● **Task goal**
Your job is to set down the stretch of entries that opens with the line containing "that case, it" and closes with the line containing "the thought? He". Keep both end lines, copy each exactly, and add nothing.

● **Supplied material**

§ §

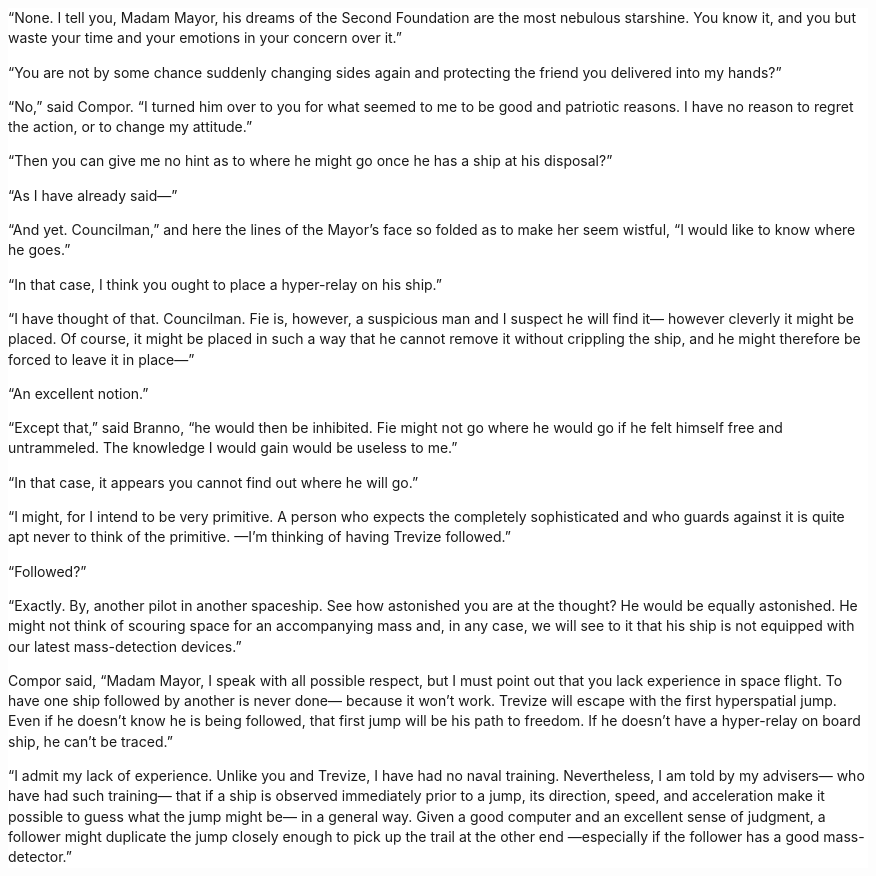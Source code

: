 “None. I tell you, Madam Mayor, his dreams of the Second Foundation are the most nebulous 
starshine. You know it, and you but waste your time and your emotions in your concern over it.” 

“You are not by some chance suddenly changing sides again and protecting the friend you 
delivered into my hands?” 

“No,” said Compor. “I turned him over to you for what seemed to me to be good and patriotic 
reasons. I have no reason to regret the action, or to change my attitude.” 

“Then you can give me no hint as to where he might go once he has a ship at his disposal?” 

“As I have already said—” 

“And yet. Councilman,” and here the lines of the Mayor’s face so folded as to make her seem 
wistful, “I would like to know where he goes.” 

“In that case, I think you ought to place a hyper-relay on his ship.” 

“I have thought of that. Councilman. Fie is, however, a suspicious man and I suspect he will find 
it— however cleverly it might be placed. Of course, it might be placed in such a way that he cannot remove 
it without crippling the ship, and he might therefore be forced to leave it in place—” 

“An excellent notion.” 

“Except that,” said Branno, “he would then be inhibited. Fie might not go where he would go if he 
felt himself free and untrammeled. The knowledge I would gain would be useless to me.” 

“In that case, it appears you cannot find out where he will go.” 

“I might, for I intend to be very primitive. A person who expects the completely sophisticated and 
who guards against it is quite apt never to think of the primitive. —I’m thinking of having Trevize 
followed.” 

“Followed?” 

“Exactly. By, another pilot in another spaceship. See how astonished you are at the thought? He 
would be equally astonished. He might not think of scouring space for an accompanying mass and, in any 
case, we will see to it that his ship is not equipped with our latest mass-detection devices.” 

Compor said, “Madam Mayor, I speak with all possible respect, but I must point out that you lack 
experience in space flight. To have one ship followed by another is never done— because it won’t work. 
Trevize will escape with the first hyperspatial jump. Even if he doesn’t know he is being followed, that first 
jump will be his path to freedom. If he doesn’t have a hyper-relay on board ship, he can’t be traced.” 

“I admit my lack of experience. Unlike you and Trevize, I have had no naval training. 
Nevertheless, I am told by my advisers— who have had such training— that if a ship is observed immediately 
prior to a jump, its direction, speed, and acceleration make it possible to guess what the jump might be— in a 
general way. Given a good computer and an excellent sense of judgment, a follower might duplicate the 
jump closely enough to pick up the trail at the other end —especially if the follower has a good mass- 
detector.”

§ §

● **Solution below**
“In that case, it appears you cannot find out where he will go.” 

“I might, for I intend to be very primitive. A person who expects the completely sophisticated and 
who guards against it is quite apt never to think of the primitive. —I’m thinking of having Trevize 
followed.” 

“Followed?” 

“Exactly. By, another pilot in another spaceship. See how astonished you are at the thought? He 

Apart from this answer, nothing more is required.